■ **Try it**
With the string "mathbf" as the filter, copy each matching line from the records.

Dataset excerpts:
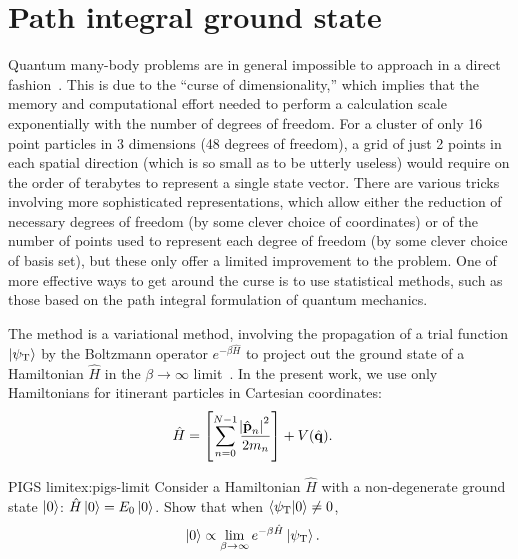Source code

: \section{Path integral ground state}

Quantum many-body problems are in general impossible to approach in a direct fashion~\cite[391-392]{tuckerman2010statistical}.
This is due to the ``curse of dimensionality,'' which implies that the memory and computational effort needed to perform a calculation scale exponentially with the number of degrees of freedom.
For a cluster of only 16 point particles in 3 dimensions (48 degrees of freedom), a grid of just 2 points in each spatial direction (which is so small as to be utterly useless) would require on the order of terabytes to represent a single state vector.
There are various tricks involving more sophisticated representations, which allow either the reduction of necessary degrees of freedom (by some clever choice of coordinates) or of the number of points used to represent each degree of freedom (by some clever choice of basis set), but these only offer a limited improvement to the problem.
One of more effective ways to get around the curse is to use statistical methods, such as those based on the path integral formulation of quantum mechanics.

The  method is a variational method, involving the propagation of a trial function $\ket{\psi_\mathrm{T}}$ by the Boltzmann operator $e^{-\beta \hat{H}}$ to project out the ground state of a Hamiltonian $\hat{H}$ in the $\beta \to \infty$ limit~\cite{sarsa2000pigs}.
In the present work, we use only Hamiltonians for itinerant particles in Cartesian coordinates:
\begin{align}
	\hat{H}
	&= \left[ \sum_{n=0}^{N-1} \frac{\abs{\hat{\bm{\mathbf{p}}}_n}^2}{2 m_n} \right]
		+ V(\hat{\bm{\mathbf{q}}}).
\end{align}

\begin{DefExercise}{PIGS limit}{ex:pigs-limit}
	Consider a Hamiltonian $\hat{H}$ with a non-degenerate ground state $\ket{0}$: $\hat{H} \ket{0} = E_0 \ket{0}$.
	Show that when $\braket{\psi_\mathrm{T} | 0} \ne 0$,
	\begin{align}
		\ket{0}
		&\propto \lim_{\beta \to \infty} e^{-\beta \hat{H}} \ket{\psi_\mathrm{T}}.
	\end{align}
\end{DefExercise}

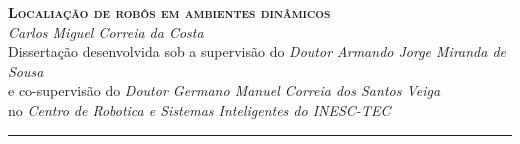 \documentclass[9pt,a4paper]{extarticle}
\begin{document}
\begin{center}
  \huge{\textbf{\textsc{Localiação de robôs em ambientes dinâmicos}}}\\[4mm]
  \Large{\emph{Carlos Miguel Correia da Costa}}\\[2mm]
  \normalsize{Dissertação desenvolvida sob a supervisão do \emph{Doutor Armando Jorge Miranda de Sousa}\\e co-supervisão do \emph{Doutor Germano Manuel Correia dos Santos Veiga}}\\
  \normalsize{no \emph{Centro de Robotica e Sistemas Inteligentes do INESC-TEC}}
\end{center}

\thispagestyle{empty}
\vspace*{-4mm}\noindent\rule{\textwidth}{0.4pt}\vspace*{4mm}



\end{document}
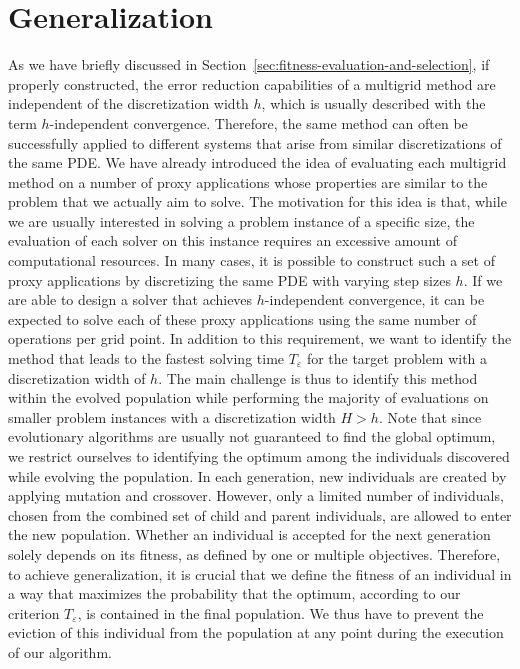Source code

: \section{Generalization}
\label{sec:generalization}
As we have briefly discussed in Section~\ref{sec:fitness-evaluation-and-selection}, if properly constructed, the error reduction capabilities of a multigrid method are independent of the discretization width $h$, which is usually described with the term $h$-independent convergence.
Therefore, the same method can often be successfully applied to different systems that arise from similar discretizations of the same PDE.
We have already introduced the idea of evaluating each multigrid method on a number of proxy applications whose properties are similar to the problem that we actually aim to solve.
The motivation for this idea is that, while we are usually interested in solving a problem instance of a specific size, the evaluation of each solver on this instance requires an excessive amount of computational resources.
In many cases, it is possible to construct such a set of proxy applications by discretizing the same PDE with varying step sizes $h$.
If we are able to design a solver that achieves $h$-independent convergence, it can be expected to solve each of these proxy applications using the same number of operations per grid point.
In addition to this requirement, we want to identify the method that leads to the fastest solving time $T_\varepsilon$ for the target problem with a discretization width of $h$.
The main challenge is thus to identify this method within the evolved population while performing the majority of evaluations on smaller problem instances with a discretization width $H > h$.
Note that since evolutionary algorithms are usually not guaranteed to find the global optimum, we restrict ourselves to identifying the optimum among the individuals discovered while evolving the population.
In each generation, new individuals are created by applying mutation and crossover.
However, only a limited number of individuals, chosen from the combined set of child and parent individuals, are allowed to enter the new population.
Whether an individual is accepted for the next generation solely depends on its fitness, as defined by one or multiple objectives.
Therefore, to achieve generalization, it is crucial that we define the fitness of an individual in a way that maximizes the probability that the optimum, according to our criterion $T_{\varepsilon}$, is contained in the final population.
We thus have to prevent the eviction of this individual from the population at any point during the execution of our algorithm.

--

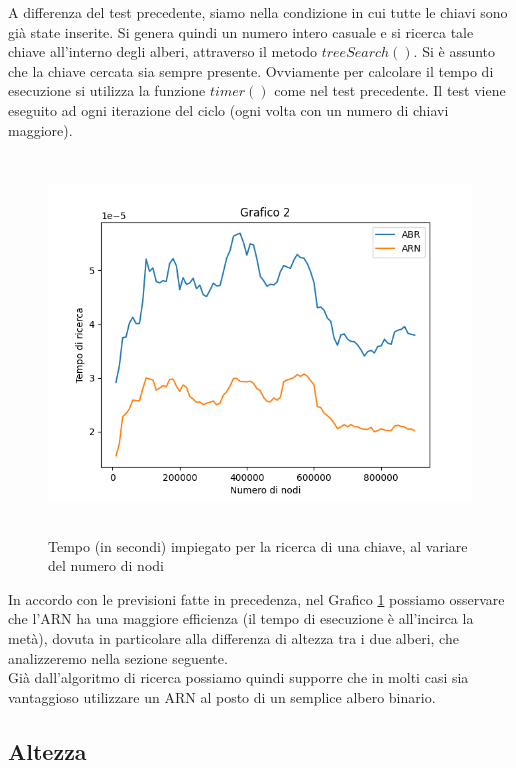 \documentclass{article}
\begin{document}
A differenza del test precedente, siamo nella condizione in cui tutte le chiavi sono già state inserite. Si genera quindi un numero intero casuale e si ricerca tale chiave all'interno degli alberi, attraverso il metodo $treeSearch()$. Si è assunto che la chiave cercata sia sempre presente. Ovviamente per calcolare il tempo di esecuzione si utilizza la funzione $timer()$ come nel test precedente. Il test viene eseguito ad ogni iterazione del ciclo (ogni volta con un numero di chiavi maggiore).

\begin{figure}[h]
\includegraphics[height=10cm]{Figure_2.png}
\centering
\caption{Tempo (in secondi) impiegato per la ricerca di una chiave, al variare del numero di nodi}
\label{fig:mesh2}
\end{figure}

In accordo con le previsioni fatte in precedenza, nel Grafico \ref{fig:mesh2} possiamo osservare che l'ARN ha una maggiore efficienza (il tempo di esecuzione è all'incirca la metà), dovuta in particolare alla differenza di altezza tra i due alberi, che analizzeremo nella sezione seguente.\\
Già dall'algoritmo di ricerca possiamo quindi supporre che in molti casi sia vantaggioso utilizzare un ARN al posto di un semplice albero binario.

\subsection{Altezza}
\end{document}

■ **Reply to the exercise**
	&= \left[ \sum_{n=0}^{N-1} \frac{\abs{\hat{\bm{\mathbf{p}}}_n}^2}{2 m_n} \right]
		+ V(\hat{\bm{\mathbf{q}}}).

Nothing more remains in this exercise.